---- ENTRIES SHOWN

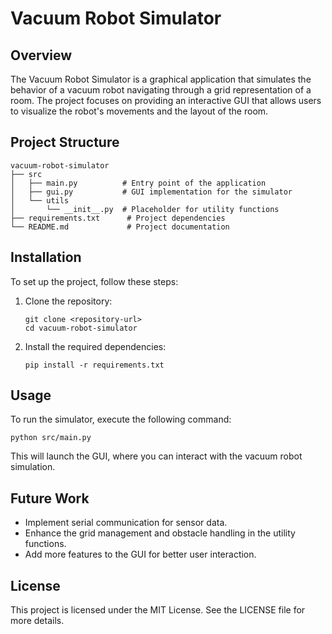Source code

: # Vacuum Robot Simulator

## Overview
The Vacuum Robot Simulator is a graphical application that simulates the behavior of a vacuum robot navigating through a grid representation of a room. The project focuses on providing an interactive GUI that allows users to visualize the robot's movements and the layout of the room.

## Project Structure
```
vacuum-robot-simulator
├── src
│   ├── main.py          # Entry point of the application
│   ├── gui.py           # GUI implementation for the simulator
│   └── utils
│       └── __init__.py  # Placeholder for utility functions
├── requirements.txt      # Project dependencies
└── README.md             # Project documentation
```

## Installation
To set up the project, follow these steps:

1. Clone the repository:
   ```
   git clone <repository-url>
   cd vacuum-robot-simulator
   ```

2. Install the required dependencies:
   ```
   pip install -r requirements.txt
   ```

## Usage
To run the simulator, execute the following command:
```
python src/main.py
```

This will launch the GUI, where you can interact with the vacuum robot simulation.

## Future Work
- Implement serial communication for sensor data.
- Enhance the grid management and obstacle handling in the utility functions.
- Add more features to the GUI for better user interaction.

## License
This project is licensed under the MIT License. See the LICENSE file for more details.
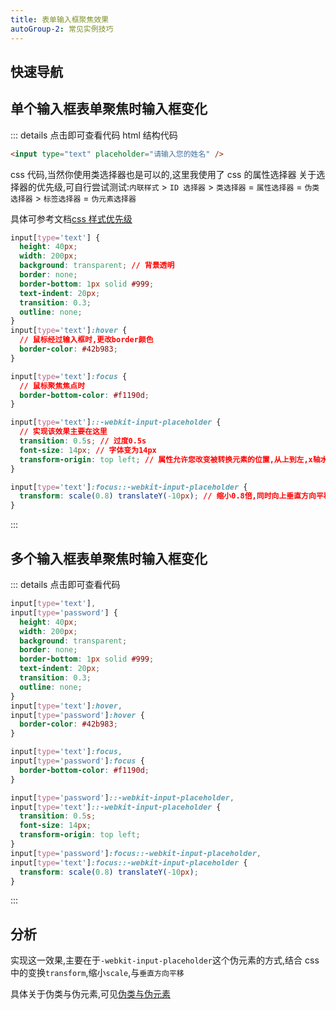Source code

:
 ```yaml
---
title: 表单输入框聚焦效果
autoGroup-2: 常见实例技巧
---
```


## 快速导航

<TOC />

## 单个输入框表单聚焦时输入框变化

<form-singleInputFocus />

::: details 点击即可查看代码
html 结构代码

```html
<input type="text" placeholder="请输入您的姓名" />
```

css 代码,当然你使用类选择器也是可以的,这里我使用了 css 的属性选择器
关于选择器的优先级,可自行尝试测试:`内联样式` > `ID 选择器` > `类选择器` = `属性选择器` = `伪类选择器` > `标签选择器` = `伪元素选择器`

具体可参考文档[css 样式优先级](https://www.runoob.com/w3cnote/css-style-priority.html)

```css
input[type='text'] {
  height: 40px;
  width: 200px;
  background: transparent; // 背景透明
  border: none;
  border-bottom: 1px solid #999;
  text-indent: 20px;
  transition: 0.3;
  outline: none;
}
input[type='text']:hover {
  // 鼠标经过输入框时,更改border颜色
  border-color: #42b983;
}

input[type='text']:focus {
  // 鼠标聚焦焦点时
  border-bottom-color: #f1190d;
}

input[type='text']::-webkit-input-placeholder {
  // 实现该效果主要在这里
  transition: 0.5s; // 过度0.5s
  font-size: 14px; // 字体变为14px
  transform-origin: top left; // 属性允许您改变被转换元素的位置,从上到左,x轴水平方向top,y轴垂直方向left
}

input[type='text']:focus::-webkit-input-placeholder {
  transform: scale(0.8) translateY(-10px); // 缩小0.8倍,同时向上垂直方向平移10px
}
```

:::

## 多个输入框表单聚焦时输入框变化

<form-mulInputFocus />

::: details 点击即可查看代码

```css
input[type='text'],
input[type='password'] {
  height: 40px;
  width: 200px;
  background: transparent;
  border: none;
  border-bottom: 1px solid #999;
  text-indent: 20px;
  transition: 0.3;
  outline: none;
}
input[type='text']:hover,
input[type='password']:hover {
  border-color: #42b983;
}

input[type='text']:focus,
input[type='password']:focus {
  border-bottom-color: #f1190d;
}

input[type='password']::-webkit-input-placeholder,
input[type='text']::-webkit-input-placeholder {
  transition: 0.5s;
  font-size: 14px;
  transform-origin: top left;
}
input[type='password']:focus::-webkit-input-placeholder,
input[type='text']:focus::-webkit-input-placeholder {
  transform: scale(0.8) translateY(-10px);
}
```

:::

## 分析

实现这一效果,主要在于`-webkit-input-placeholder`这个伪元素的方式,结合 css 中的变换`transform`,缩小`scale`,与`垂直方向平移`

具体关于伪类与伪元素,可见[伪类与伪元素](./css-pseudo-class-pseudo-el)

<footer-FooterLink :isShareLink="true" :isDaShang="true" />
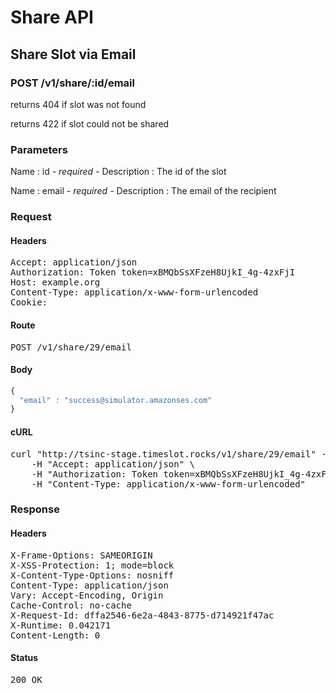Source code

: # Share API

## Share Slot via Email

### POST /v1/share/:id/email

returns 404 if slot was not found

returns 422 if slot could not be shared



### Parameters

Name : id *- required -*
Description : The id of the slot

Name : email *- required -*
Description : The email of the recipient

### Request

#### Headers

<pre>Accept: application/json
Authorization: Token token=xBMQbSsXFzeH8UjkI_4g-4zxFjI
Host: example.org
Content-Type: application/x-www-form-urlencoded
Cookie: </pre>

#### Route

<pre>POST /v1/share/29/email</pre>

#### Body
```javascript
{
  "email" : "success@simulator.amazonses.com"
}
```


#### cURL

<pre class="request">curl &quot;http://tsinc-stage.timeslot.rocks/v1/share/29/email&quot; -d &#39;{&quot;email&quot;:&quot;success@simulator.amazonses.com&quot;}&#39; -X POST \
	-H &quot;Accept: application/json&quot; \
	-H &quot;Authorization: Token token=xBMQbSsXFzeH8UjkI_4g-4zxFjI&quot; \
	-H &quot;Content-Type: application/x-www-form-urlencoded&quot;</pre>

### Response

#### Headers

<pre>X-Frame-Options: SAMEORIGIN
X-XSS-Protection: 1; mode=block
X-Content-Type-Options: nosniff
Content-Type: application/json
Vary: Accept-Encoding, Origin
Cache-Control: no-cache
X-Request-Id: dffa2546-6e2a-4843-8775-d714921f47ac
X-Runtime: 0.042171
Content-Length: 0</pre>

#### Status

<pre>200 OK</pre>

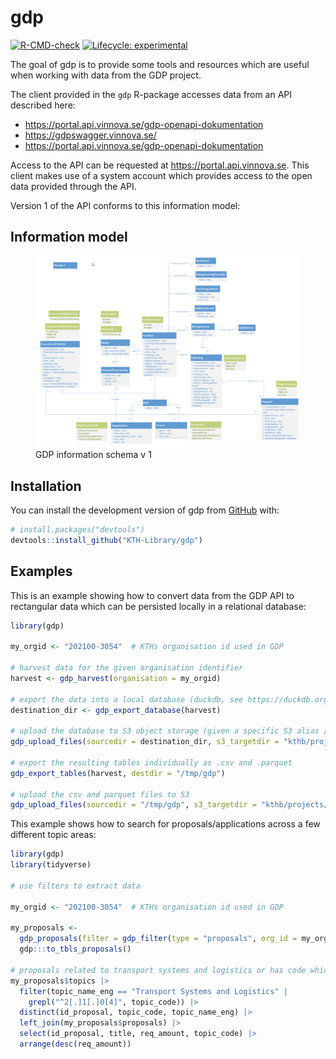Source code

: 
<!-- README.md is generated from README.Rmd. Please edit that file -->

# gdp

<!-- badges: start -->

[![R-CMD-check](https://github.com/KTH-Library/gdp/actions/workflows/R-CMD-check.yaml/badge.svg)](https://github.com/KTH-Library/gdp/actions/workflows/R-CMD-check.yaml)
[![Lifecycle:
experimental](https://img.shields.io/badge/lifecycle-experimental-orange.svg)](https://lifecycle.r-lib.org/articles/stages.html#experimental)
<!-- badges: end -->

The goal of gdp is to provide some tools and resources which are useful
when working with data from the GDP project.

The client provided in the `gdp` R-package accesses data from an API
described here:

- <https://portal.api.vinnova.se/gdp-openapi-dokumentation>
- <https://gdpswagger.vinnova.se/>
- <https://portal.api.vinnova.se/gdp-openapi-dokumentation>

Access to the API can be requested at <https://portal.api.vinnova.se>.
This client makes use of a system account which provides access to the
open data provided through the API.

Version 1 of the API conforms to this information model:

## Information model

<figure>
<img src="man/figures/gdp_schema_v1.png"
alt="GDP information schema v 1" />
<figcaption aria-hidden="true">GDP information schema v 1</figcaption>
</figure>

## Installation

You can install the development version of gdp from
[GitHub](https://github.com/) with:

``` r
# install.packages("devtools")
devtools::install_github("KTH-Library/gdp")
```

## Examples

This is an example showing how to convert data from the GDP API to
rectangular data which can be persisted locally in a relational
database:

``` r
library(gdp)

my_orgid <- "202100-3054"  # KTHs organisation id used in GDP

# harvest data for the given organisation identifier
harvest <- gdp_harvest(organisation = my_orgid)

# export the data into a local database (duckdb, see https://duckdb.org)
destination_dir <- gdp_export_database(harvest)

# upload the database to S3 object storage (given a specific S3 alias / path specification)
gdp_upload_files(sourcedir = destination_dir, s3_targetdir = "kthb/projects/gdp")

# export the resulting tables individually as .csv and .parquet
gdp_export_tables(harvest, destdir = "/tmp/gdp")

# upload the csv and parquet files to S3
gdp_upload_files(sourcedir = "/tmp/gdp", s3_targetdir = "kthb/projects/gdp")
```

This example shows how to search for proposals/applications across a few
different topic areas:

``` r
library(gdp)
library(tidyverse)

# use filters to extract data

my_orgid <- "202100-3054"  # KTHs organisation id used in GDP

my_proposals <- 
  gdp_proposals(filter = gdp_filter(type = "proposals", org_id = my_orgid)) |> 
  gdp:::to_tbls_proposals()

# proposals related to transport systems and logistics or has code which begins w "2.1.04"
my_proposals$topics |> 
  filter(topic_name_eng == "Transport Systems and Logistics" | 
    grepl("^2[.]1[.]0[4]", topic_code)) |> 
  distinct(id_proposal, topic_code, topic_name_eng) |> 
  left_join(my_proposals$proposals) |> 
  select(id_proposal, title, req_amount, topic_code) |> 
  arrange(desc(req_amount))
```
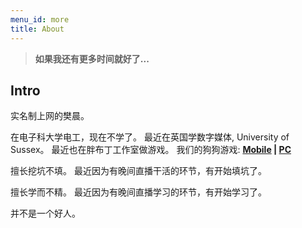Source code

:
 ```yaml
---
menu_id: more
title: About
---
```


> **如果我还有更多时间就好了...**

## Intro

实名制上网的樊晨。

在电子科大学电工，现在不学了。
最近在英国学数字媒体, University of Sussex。
最近也在胖布丁工作室做游戏。 我们的狗狗游戏: **[Mobile](https://www.taptap.com/app/215417) | [PC](https://www.wegame.com.cn/store/2008080/)**

擅长挖坑不填。
最近因为有晚间直播干活的环节，有开始填坑了。

擅长学而不精。
最近因为有晚间直播学习的环节，有开始学习了。

并不是一个好人。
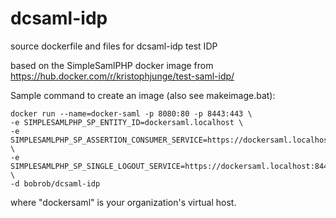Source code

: # dcsaml-idp
source dockerfile and files for dcsaml-idp test IDP

based on the SimpleSamlPHP docker image from https://hub.docker.com/r/kristophjunge/test-saml-idp/

Sample command to create an image (also see makeimage.bat):

```
docker run --name=docker-saml -p 8080:80 -p 8443:443 \
-e SIMPLESAMLPHP_SP_ENTITY_ID=dockersaml.localhost \
-e SIMPLESAMLPHP_SP_ASSERTION_CONSUMER_SERVICE=https://dockersaml.localhost:8443/api/saml/SSO/alias/dockersaml.localhost \
-e SIMPLESAMLPHP_SP_SINGLE_LOGOUT_SERVICE=https://dockersaml.localhost:8443/api/saml/SingleLogout/alias/dockersaml.localhost \
-d bobrob/dcsaml-idp
```

where "dockersaml" is your organization's virtual host.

--------

Copy each line holding the word "repository" from the listing above.

1. Clone the repository:
   git clone <repository-url>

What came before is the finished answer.